Meg and I cleaned our cars today.

To normal people, that likely means throwing away a dozen coffee cups and some gas receipts. Perhaps using glass cleaner to remove months of uncovered sneeze residue from the backside of your windshield (I won’t name names on who that refers to, but she knows who she is).

To parents, there is an entirely different level of cleaning a car: removing the car seats. You could feed a small country for a week on the sheer amount of cheddar goldfish and pretzels alone. A cluster of Cheerios fused together using melted chocolate and cinnamon sugar run off from Auntie Anne’s pretzels and has achieved sentience. I’m not sure if I should call the CDC for quarantine or the UN to negotiate with it. What I do know is that my shower doesn’t get hot enough to make me feel clean after this.

I had an MRI this morning to try once again to figure out this pancreas business. The CT and ultrasound I had a few weeks ago didn’t show anything, so at this point my doctor’s basic mentality is “Screw it, you have insurance, let’s try more tests and see what happens.” If this doesn’t show anything, the next steps are to jam a camera down my throat and then call the psychic hotline to see if they have a guess.

As a side note, this whole production has me realizing it’s a good thing I’m a software engineer and not a doctor.
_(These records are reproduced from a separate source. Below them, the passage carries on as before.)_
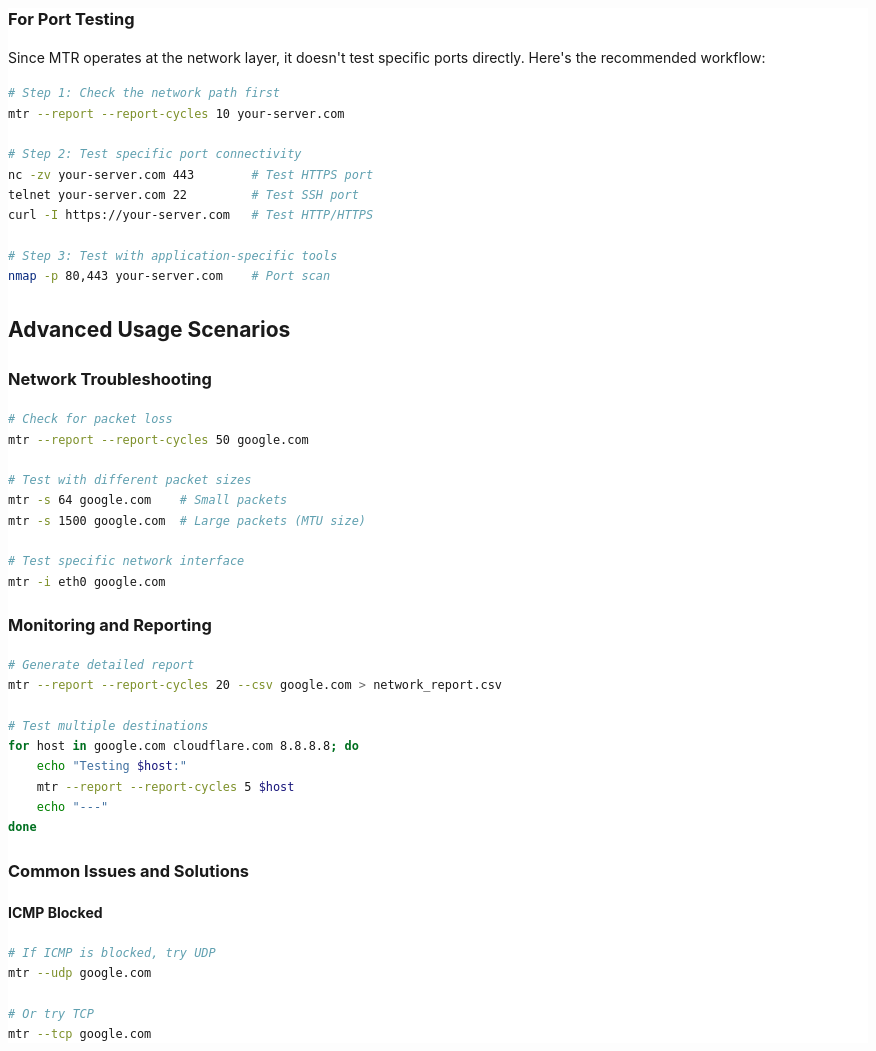 ### For Port Testing

Since MTR operates at the network layer, it doesn't test specific ports directly. Here's the recommended workflow:

```bash
# Step 1: Check the network path first
mtr --report --report-cycles 10 your-server.com

# Step 2: Test specific port connectivity
nc -zv your-server.com 443        # Test HTTPS port
telnet your-server.com 22         # Test SSH port
curl -I https://your-server.com   # Test HTTP/HTTPS

# Step 3: Test with application-specific tools
nmap -p 80,443 your-server.com    # Port scan
```

## Advanced Usage Scenarios

### Network Troubleshooting

```bash
# Check for packet loss
mtr --report --report-cycles 50 google.com

# Test with different packet sizes
mtr -s 64 google.com    # Small packets
mtr -s 1500 google.com  # Large packets (MTU size)

# Test specific network interface
mtr -i eth0 google.com
```

### Monitoring and Reporting

```bash
# Generate detailed report
mtr --report --report-cycles 20 --csv google.com > network_report.csv

# Test multiple destinations
for host in google.com cloudflare.com 8.8.8.8; do
    echo "Testing $host:"
    mtr --report --report-cycles 5 $host
    echo "---"
done
```

### Common Issues and Solutions

#### ICMP Blocked
```bash
# If ICMP is blocked, try UDP
mtr --udp google.com

# Or try TCP
mtr --tcp google.com
```
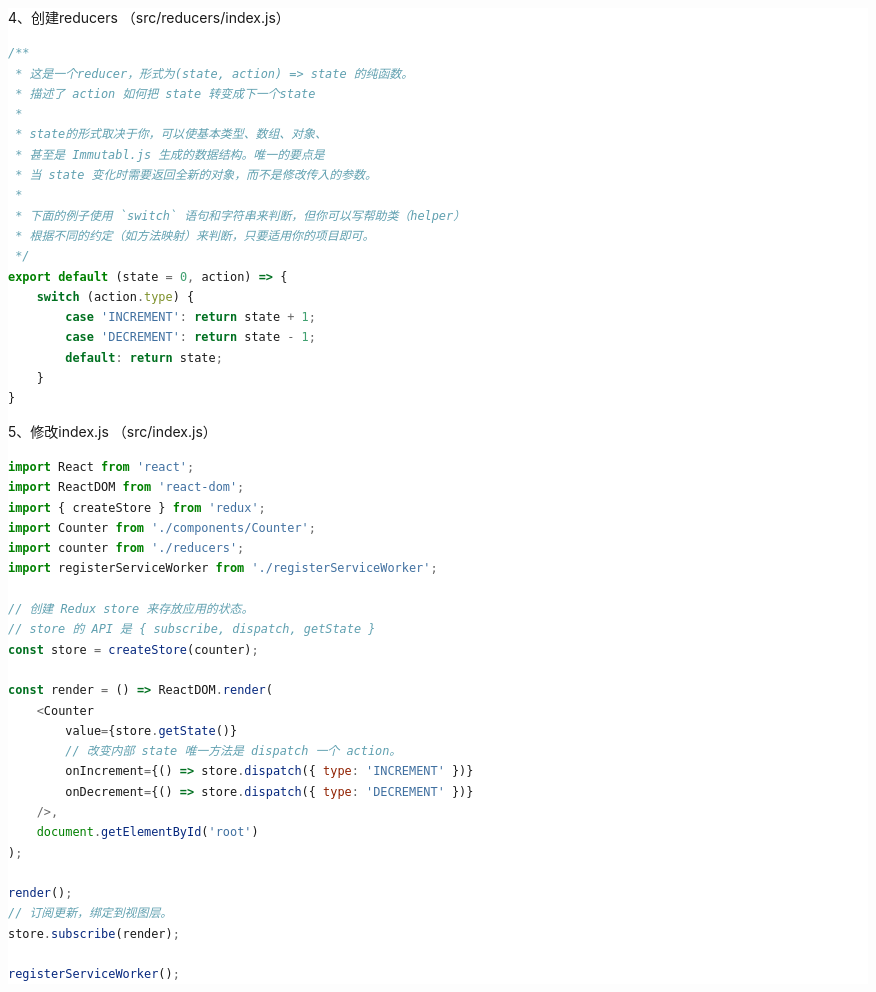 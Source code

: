 4、创建reducers （src/reducers/index.js）

```javascript
/**
 * 这是一个reducer，形式为(state, action) => state 的纯函数。
 * 描述了 action 如何把 state 转变成下一个state
 *
 * state的形式取决于你，可以使基本类型、数组、对象、
 * 甚至是 Immutabl.js 生成的数据结构。唯一的要点是
 * 当 state 变化时需要返回全新的对象，而不是修改传入的参数。
 *
 * 下面的例子使用 `switch` 语句和字符串来判断，但你可以写帮助类（helper）
 * 根据不同的约定（如方法映射）来判断，只要适用你的项目即可。
 */
export default (state = 0, action) => {
    switch (action.type) {
        case 'INCREMENT': return state + 1;
        case 'DECREMENT': return state - 1;
        default: return state;
    }
}
```

5、修改index.js （src/index.js）

```javascript
import React from 'react';
import ReactDOM from 'react-dom';
import { createStore } from 'redux';
import Counter from './components/Counter';
import counter from './reducers';
import registerServiceWorker from './registerServiceWorker';

// 创建 Redux store 来存放应用的状态。
// store 的 API 是 { subscribe, dispatch, getState }
const store = createStore(counter);

const render = () => ReactDOM.render(
    <Counter
        value={store.getState()}
        // 改变内部 state 唯一方法是 dispatch 一个 action。
        onIncrement={() => store.dispatch({ type: 'INCREMENT' })}
        onDecrement={() => store.dispatch({ type: 'DECREMENT' })}
    />,
    document.getElementById('root')
);

render();
// 订阅更新，绑定到视图层。
store.subscribe(render);

registerServiceWorker();
```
I’ve been in a tech lead position enough to know how to bullshit my way out of a bug report. There comes a point where you mark it as “cannot reproduce” long enough that you finally just flag it as “will fix in the next version” and hope the bug reporter has given up caring or I’ve moved on to another team. The medical equivalent of this would be for me to die and the doctor to hope my kids don’t have any issues or, if they do, that he’s moved on to another specialty by then.

Back to the MRI itself. I’m laying there on a cold slab of metal with my nuts hanging out of the bottom of my hospital gown when the nurse walks over and unceremoniously jams a needle into my arm.

“Ow, what the hell?”
“It’s for an IV.”
“Ya, I got that part. Why do I need one for an MRI?”
“The scan was ordered with contrast.”

It took her entirely too long to realize my blank stare indicated that I didn’t have a clue what that meant.

“The easiest way to explain it is that we’re going to inject some metal–”
“HOLY SHIT, LIKE WOLVERINE?”

Spoiler alert: It’s not like Wolverine. After 45 minutes of sitting in a tube looking like I was ready to be shot out into space, I basically just came home and shit out an iron ingot. I’m the lamest X-Man since Cypher.

One of the drawbacks of my recent issues with pancreatitis is that I can’t drink alcohol.

That normally wouldn’t bother me. I’m not a big drinker these days as it is. But a side effect is that it removes a fallback excuse for when I do something really stupid.

*ahem*

It is 10:20pm. I am about to go outside and pour a combination of ammonia and water onto three separate nests that house the largest mutant wasps I’ve ever seen. Because, apparently, that’s how you get rid of them.

This has bad fucking idea written all over it.